Spoiler Alert-I'm griping about things that are either beyond my control or beyond my will to correct.
I'm fucking lonely right now. It's 12:30 in the morning and I got out of work a half hour ago. Work was alright, nothing spectacular but it almost always leaves me wanting some sort of meaningful human interaction. I get to ruin peoples days at my job on a fairly regular basis. The thing is, that it's up to me whether or not I want to ruin them. Generally the decision boils down to if I feel they are or are not being a dick to me personally. I understand that, chances are, their day hasn't gone to well considering that they end up at my place of work. I also understand that I could, potentially turn their day around with my magical pharmacy powers. I don't want to. I want to make them feel shitty. I pull enjoyment from this, getting back at people in a regular and meaningful way. Then, when I have time to dwell I see the insignificant piece of shit that would willfully impede someone's well being.
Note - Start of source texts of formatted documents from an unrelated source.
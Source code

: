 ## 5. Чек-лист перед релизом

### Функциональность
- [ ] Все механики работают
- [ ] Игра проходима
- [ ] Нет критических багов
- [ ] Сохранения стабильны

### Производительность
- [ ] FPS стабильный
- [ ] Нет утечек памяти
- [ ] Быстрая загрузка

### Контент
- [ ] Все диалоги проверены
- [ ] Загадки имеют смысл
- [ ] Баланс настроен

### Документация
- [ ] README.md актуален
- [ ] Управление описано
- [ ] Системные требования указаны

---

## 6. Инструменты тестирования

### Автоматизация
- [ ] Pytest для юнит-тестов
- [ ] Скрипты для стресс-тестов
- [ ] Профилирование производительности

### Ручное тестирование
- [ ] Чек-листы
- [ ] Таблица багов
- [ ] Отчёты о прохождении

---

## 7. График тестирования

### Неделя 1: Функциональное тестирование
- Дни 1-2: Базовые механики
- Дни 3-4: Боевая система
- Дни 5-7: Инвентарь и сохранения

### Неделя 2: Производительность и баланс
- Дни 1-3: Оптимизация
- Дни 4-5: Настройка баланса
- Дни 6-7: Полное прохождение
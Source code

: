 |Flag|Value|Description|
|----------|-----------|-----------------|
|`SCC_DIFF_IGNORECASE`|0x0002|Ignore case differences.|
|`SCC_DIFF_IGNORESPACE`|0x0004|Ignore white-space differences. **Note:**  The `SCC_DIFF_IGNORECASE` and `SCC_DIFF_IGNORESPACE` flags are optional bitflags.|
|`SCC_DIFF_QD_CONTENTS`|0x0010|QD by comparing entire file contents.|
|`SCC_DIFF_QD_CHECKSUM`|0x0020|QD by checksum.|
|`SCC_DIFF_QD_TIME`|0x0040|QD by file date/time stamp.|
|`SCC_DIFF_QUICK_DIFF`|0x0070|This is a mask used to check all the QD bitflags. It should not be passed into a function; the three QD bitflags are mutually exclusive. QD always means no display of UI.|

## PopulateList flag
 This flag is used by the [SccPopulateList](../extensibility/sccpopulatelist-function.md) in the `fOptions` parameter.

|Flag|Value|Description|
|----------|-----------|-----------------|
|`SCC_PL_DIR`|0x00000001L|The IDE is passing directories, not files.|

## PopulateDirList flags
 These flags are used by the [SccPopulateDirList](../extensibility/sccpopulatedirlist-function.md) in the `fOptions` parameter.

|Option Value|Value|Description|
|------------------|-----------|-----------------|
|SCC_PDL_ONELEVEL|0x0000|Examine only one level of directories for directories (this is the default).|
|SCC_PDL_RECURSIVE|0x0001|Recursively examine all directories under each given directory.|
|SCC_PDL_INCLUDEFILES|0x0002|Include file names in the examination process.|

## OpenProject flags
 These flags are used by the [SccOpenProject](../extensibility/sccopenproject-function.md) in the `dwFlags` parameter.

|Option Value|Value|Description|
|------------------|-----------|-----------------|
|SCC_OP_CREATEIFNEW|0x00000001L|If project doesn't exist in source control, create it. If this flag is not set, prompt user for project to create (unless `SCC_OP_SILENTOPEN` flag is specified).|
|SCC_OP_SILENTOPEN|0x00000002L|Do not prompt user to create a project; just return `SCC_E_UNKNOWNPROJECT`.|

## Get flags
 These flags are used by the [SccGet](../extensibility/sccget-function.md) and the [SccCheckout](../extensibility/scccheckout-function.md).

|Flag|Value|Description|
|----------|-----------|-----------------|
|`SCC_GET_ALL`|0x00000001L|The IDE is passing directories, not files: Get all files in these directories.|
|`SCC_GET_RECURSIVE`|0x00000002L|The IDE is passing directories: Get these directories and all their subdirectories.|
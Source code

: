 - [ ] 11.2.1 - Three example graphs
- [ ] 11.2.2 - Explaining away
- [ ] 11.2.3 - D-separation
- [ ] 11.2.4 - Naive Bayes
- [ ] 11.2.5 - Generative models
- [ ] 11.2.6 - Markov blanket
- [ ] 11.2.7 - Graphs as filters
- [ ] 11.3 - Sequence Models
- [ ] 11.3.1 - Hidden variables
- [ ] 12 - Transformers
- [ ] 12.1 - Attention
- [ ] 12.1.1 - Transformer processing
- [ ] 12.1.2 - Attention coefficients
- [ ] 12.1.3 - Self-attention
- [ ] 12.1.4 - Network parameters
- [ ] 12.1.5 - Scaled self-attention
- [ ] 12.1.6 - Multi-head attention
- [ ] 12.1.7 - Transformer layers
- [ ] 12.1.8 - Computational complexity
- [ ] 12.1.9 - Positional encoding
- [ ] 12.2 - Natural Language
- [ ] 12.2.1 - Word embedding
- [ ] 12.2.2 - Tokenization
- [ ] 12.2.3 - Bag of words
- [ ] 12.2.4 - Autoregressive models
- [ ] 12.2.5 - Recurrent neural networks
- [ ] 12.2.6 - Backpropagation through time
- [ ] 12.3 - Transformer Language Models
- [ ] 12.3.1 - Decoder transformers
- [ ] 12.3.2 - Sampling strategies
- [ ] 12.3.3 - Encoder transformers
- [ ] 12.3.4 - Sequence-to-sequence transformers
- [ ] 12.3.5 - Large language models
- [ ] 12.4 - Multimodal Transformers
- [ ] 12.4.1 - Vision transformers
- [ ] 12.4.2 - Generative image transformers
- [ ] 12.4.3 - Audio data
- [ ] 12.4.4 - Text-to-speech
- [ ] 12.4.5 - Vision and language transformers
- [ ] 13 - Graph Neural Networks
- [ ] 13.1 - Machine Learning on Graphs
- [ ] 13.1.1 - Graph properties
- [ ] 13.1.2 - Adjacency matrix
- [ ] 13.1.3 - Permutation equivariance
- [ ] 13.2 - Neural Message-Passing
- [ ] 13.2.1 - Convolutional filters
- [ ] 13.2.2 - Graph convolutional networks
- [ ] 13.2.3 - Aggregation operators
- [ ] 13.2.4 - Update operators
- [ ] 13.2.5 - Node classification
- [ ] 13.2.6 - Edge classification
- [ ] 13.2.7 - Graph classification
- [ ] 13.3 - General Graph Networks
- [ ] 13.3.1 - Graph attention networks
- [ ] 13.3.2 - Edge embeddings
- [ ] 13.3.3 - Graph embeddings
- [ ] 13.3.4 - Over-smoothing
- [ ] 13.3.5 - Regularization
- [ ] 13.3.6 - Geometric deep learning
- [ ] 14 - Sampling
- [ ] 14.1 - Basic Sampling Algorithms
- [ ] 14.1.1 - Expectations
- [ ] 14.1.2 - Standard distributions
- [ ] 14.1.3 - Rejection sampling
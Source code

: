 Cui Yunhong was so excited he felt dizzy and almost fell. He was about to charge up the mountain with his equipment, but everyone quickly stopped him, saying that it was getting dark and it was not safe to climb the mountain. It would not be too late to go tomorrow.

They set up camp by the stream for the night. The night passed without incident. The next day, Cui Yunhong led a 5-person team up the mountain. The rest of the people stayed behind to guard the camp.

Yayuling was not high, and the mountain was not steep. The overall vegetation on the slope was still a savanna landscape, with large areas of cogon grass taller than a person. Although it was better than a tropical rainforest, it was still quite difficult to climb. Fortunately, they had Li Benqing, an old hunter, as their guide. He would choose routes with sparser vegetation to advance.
This is what I have to look forward to for a long time, if not the rest of my working career.
I cannot find a decent Slacker station. Everything I turn to ends up to be quite depressing. Ingrid Michaelson, Metric, Decemberists, they all have the common element of Death Cab for Cutie which fucking crushes my will to live. I really wish that I had something upbeat to listen to right now. Even Electric Six winds it's way back to DCfC. Why the hell is that? It makes no sense.
I perused the Yamstein pics that Jewps was kind enough to upload. That, if anything, is why I feel so goddam lonely right now. The thing is, that it's not even not being at the party. What kills me is that I didn't really want to go. Don't get me wrong, I love hanging out with Jewps and Shawn, Matt, Beth, and Ging when he's around as well as a few others that I can't think of right now and have no intention on digging names for. There are new people to the group which I don't want to get to know. It sounds stupid and self defeating, and really, it is. I don't want to go through the process of making new friends, but I desperately want friends to hang out with. It's so fucking dumb. Seriously, Louis the XIV on the E6 station? Kill me now, please.
In conclusion, I love my daughter of a year and my wife of nearly 2 years. I love my friends and desperately miss them. I love being close to my parents who I really didn't like being apart from when I was in the 603. I'm having a hard time finding enjoyment out of these few things. I could make new friends if I wanted to but until I magically come with that desire I'll make due with what I have.
End self-pity rant.
Shaws has a sale on sausages this week. You buy some and they give you peppers and onions for free. It's a tasty sausage, peppers, and onions meal for pretty cheap. Sarah whipped it up and it was quite tasty.